_RECORDS FOR PROCESSING_

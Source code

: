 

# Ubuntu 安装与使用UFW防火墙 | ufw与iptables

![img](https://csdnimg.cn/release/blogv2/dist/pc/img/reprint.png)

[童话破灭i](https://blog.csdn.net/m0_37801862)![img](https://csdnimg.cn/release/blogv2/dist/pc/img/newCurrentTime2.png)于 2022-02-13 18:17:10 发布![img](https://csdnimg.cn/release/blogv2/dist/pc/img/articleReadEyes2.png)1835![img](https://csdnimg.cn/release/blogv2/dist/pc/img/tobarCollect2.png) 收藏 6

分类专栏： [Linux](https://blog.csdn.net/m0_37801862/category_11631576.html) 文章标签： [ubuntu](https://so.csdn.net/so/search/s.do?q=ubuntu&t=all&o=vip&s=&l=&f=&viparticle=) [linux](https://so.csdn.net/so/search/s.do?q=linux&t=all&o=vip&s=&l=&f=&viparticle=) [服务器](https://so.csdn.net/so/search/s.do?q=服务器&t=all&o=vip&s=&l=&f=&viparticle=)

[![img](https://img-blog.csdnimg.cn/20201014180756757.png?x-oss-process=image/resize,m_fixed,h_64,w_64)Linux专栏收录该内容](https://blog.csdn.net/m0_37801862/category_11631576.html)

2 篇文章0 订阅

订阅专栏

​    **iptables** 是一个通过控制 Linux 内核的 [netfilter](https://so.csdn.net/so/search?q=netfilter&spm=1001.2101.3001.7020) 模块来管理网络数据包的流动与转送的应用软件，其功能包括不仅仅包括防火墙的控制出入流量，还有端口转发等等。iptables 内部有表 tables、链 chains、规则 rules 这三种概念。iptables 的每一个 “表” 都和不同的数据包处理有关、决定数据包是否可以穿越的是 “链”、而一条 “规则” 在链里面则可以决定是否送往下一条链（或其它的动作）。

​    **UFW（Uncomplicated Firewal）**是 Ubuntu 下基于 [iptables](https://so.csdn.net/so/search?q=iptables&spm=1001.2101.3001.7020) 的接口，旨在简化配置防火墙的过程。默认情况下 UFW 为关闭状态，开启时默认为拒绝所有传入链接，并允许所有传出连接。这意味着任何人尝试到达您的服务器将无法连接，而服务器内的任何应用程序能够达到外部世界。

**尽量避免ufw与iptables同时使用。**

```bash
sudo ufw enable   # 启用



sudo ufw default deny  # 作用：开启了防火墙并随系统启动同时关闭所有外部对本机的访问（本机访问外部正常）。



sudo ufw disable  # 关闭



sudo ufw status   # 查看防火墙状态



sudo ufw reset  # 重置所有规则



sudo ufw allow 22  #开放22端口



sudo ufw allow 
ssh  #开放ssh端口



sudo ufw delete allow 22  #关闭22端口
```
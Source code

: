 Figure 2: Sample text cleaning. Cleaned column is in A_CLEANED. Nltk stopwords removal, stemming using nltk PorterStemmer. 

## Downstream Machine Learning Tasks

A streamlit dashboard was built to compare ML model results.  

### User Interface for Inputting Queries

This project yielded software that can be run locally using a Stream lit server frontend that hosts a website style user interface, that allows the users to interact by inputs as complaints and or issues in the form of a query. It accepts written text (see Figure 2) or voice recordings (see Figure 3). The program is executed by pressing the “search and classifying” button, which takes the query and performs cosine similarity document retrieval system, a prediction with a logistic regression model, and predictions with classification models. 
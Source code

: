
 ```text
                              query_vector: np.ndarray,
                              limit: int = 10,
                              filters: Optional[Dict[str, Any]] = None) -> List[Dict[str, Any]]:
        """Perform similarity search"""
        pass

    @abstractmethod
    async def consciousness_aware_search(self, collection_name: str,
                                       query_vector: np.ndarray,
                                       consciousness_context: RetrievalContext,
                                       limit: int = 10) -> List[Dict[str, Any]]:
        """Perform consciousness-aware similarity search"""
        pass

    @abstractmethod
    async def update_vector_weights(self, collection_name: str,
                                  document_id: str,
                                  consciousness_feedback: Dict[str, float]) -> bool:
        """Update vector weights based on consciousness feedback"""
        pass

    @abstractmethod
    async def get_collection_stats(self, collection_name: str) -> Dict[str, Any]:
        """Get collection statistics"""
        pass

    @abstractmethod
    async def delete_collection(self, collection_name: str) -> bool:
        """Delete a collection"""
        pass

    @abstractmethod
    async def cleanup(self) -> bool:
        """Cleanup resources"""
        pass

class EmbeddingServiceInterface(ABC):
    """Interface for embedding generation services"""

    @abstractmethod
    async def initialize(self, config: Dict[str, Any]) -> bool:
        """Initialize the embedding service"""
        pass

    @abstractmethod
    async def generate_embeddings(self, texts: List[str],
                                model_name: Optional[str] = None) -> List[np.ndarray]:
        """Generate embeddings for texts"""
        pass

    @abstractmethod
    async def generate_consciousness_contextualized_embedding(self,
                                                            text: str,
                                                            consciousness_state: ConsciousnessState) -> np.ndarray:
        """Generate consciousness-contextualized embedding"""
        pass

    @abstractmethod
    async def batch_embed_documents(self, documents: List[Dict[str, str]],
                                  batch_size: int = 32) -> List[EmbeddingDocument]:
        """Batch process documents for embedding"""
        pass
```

_WHAT TO PRODUCE_
Return the entries in full, keeping every line exactly as it is.

_ANSWER TO THIS PROBLEM_
Source code

: 

# Ubuntu 安装与使用UFW防火墙 | ufw与iptables

![img](https://csdnimg.cn/release/blogv2/dist/pc/img/reprint.png)

[童话破灭i](https://blog.csdn.net/m0_37801862)![img](https://csdnimg.cn/release/blogv2/dist/pc/img/newCurrentTime2.png)于 2022-02-13 18:17:10 发布![img](https://csdnimg.cn/release/blogv2/dist/pc/img/articleReadEyes2.png)1835![img](https://csdnimg.cn/release/blogv2/dist/pc/img/tobarCollect2.png) 收藏 6

分类专栏： [Linux](https://blog.csdn.net/m0_37801862/category_11631576.html) 文章标签： [ubuntu](https://so.csdn.net/so/search/s.do?q=ubuntu&t=all&o=vip&s=&l=&f=&viparticle=) [linux](https://so.csdn.net/so/search/s.do?q=linux&t=all&o=vip&s=&l=&f=&viparticle=) [服务器](https://so.csdn.net/so/search/s.do?q=服务器&t=all&o=vip&s=&l=&f=&viparticle=)

[![img](https://img-blog.csdnimg.cn/20201014180756757.png?x-oss-process=image/resize,m_fixed,h_64,w_64)Linux专栏收录该内容](https://blog.csdn.net/m0_37801862/category_11631576.html)

2 篇文章0 订阅

订阅专栏

​    **iptables** 是一个通过控制 Linux 内核的 [netfilter](https://so.csdn.net/so/search?q=netfilter&spm=1001.2101.3001.7020) 模块来管理网络数据包的流动与转送的应用软件，其功能包括不仅仅包括防火墙的控制出入流量，还有端口转发等等。iptables 内部有表 tables、链 chains、规则 rules 这三种概念。iptables 的每一个 “表” 都和不同的数据包处理有关、决定数据包是否可以穿越的是 “链”、而一条 “规则” 在链里面则可以决定是否送往下一条链（或其它的动作）。

​    **UFW（Uncomplicated Firewal）**是 Ubuntu 下基于 [iptables](https://so.csdn.net/so/search?q=iptables&spm=1001.2101.3001.7020) 的接口，旨在简化配置防火墙的过程。默认情况下 UFW 为关闭状态，开启时默认为拒绝所有传入链接，并允许所有传出连接。这意味着任何人尝试到达您的服务器将无法连接，而服务器内的任何应用程序能够达到外部世界。

**尽量避免ufw与iptables同时使用。**

```bash
sudo ufw enable   # 启用



sudo ufw default deny  # 作用：开启了防火墙并随系统启动同时关闭所有外部对本机的访问（本机访问外部正常）。



sudo ufw disable  # 关闭



sudo ufw status   # 查看防火墙状态



sudo ufw reset  # 重置所有规则



sudo ufw allow 22  #开放22端口



sudo ufw allow 
ssh  #开放ssh端口



sudo ufw delete allow 22  #关闭22端口
```
Source code

: Figure 2: Sample text cleaning. Cleaned column is in A_CLEANED. Nltk stopwords removal, stemming using nltk PorterStemmer. 

## Downstream Machine Learning Tasks

A streamlit dashboard was built to compare ML model results.  

### User Interface for Inputting Queries

This project yielded software that can be run locally using a Stream lit server frontend that hosts a website style user interface, that allows the users to interact by inputs as complaints and or issues in the form of a query. It accepts written text (see Figure 2) or voice recordings (see Figure 3). The program is executed by pressing the “search and classifying” button, which takes the query and performs cosine similarity document retrieval system, a prediction with a logistic regression model, and predictions with classification models. 
Source code

:
 ```text
                              query_vector: np.ndarray,
                              limit: int = 10,
                              filters: Optional[Dict[str, Any]] = None) -> List[Dict[str, Any]]:
        """Perform similarity search"""
        pass

    @abstractmethod
    async def consciousness_aware_search(self, collection_name: str,
                                       query_vector: np.ndarray,
                                       consciousness_context: RetrievalContext,
                                       limit: int = 10) -> List[Dict[str, Any]]:
        """Perform consciousness-aware similarity search"""
        pass

    @abstractmethod
    async def update_vector_weights(self, collection_name: str,
                                  document_id: str,
                                  consciousness_feedback: Dict[str, float]) -> bool:
        """Update vector weights based on consciousness feedback"""
        pass

    @abstractmethod
    async def get_collection_stats(self, collection_name: str) -> Dict[str, Any]:
        """Get collection statistics"""
        pass

    @abstractmethod
    async def delete_collection(self, collection_name: str) -> bool:
        """Delete a collection"""
        pass

    @abstractmethod
    async def cleanup(self) -> bool:
        """Cleanup resources"""
        pass

class EmbeddingServiceInterface(ABC):
    """Interface for embedding generation services"""

    @abstractmethod
    async def initialize(self, config: Dict[str, Any]) -> bool:
        """Initialize the embedding service"""
        pass

    @abstractmethod
    async def generate_embeddings(self, texts: List[str],
                                model_name: Optional[str] = None) -> List[np.ndarray]:
        """Generate embeddings for texts"""
        pass

    @abstractmethod
    async def generate_consciousness_contextualized_embedding(self,
                                                            text: str,
                                                            consciousness_state: ConsciousnessState) -> np.ndarray:
        """Generate consciousness-contextualized embedding"""
        pass

    @abstractmethod
    async def batch_embed_documents(self, documents: List[Dict[str, str]],
                                  batch_size: int = 32) -> List[EmbeddingDocument]:
        """Batch process documents for embedding"""
        pass
```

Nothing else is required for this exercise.